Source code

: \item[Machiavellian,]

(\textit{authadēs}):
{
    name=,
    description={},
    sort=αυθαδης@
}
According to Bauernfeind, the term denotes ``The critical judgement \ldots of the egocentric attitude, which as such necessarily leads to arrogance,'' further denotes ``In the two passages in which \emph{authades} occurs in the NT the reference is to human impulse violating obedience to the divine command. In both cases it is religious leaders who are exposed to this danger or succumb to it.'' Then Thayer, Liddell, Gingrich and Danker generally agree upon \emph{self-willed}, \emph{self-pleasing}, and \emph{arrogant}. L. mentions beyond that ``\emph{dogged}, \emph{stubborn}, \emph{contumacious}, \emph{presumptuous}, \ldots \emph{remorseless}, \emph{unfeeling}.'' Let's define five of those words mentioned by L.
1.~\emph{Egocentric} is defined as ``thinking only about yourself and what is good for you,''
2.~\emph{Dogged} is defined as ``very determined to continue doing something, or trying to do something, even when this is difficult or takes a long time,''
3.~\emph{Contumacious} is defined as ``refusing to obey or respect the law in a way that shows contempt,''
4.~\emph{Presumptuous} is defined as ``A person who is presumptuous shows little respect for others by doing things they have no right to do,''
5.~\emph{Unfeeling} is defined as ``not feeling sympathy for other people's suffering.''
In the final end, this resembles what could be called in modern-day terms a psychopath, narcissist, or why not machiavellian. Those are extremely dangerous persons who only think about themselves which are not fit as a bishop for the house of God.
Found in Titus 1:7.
┄┄┄┄┄┄┄┄┄┄
Transcribe each entry exactly.

ANSWER BELOW:
Source code

: \item[Machiavellian,]

(\textit{authadēs}):
{
    name=,
    description={},
    sort=αυθαδης@
}
According to Bauernfeind, the term denotes ``The critical judgement \ldots of the egocentric attitude, which as such necessarily leads to arrogance,'' further denotes ``In the two passages in which \emph{authades} occurs in the NT the reference is to human impulse violating obedience to the divine command. In both cases it is religious leaders who are exposed to this danger or succumb to it.'' Then Thayer, Liddell, Gingrich and Danker generally agree upon \emph{self-willed}, \emph{self-pleasing}, and \emph{arrogant}. L. mentions beyond that ``\emph{dogged}, \emph{stubborn}, \emph{contumacious}, \emph{presumptuous}, \ldots \emph{remorseless}, \emph{unfeeling}.'' Let's define five of those words mentioned by L.
1.~\emph{Egocentric} is defined as ``thinking only about yourself and what is good for you,''
2.~\emph{Dogged} is defined as ``very determined to continue doing something, or trying to do something, even when this is difficult or takes a long time,''
3.~\emph{Contumacious} is defined as ``refusing to obey or respect the law in a way that shows contempt,''
4.~\emph{Presumptuous} is defined as ``A person who is presumptuous shows little respect for others by doing things they have no right to do,''
5.~\emph{Unfeeling} is defined as ``not feeling sympathy for other people's suffering.''
In the final end, this resembles what could be called in modern-day terms a psychopath, narcissist, or why not machiavellian. Those are extremely dangerous persons who only think about themselves which are not fit as a bishop for the house of God.
Found in Titus 1:7.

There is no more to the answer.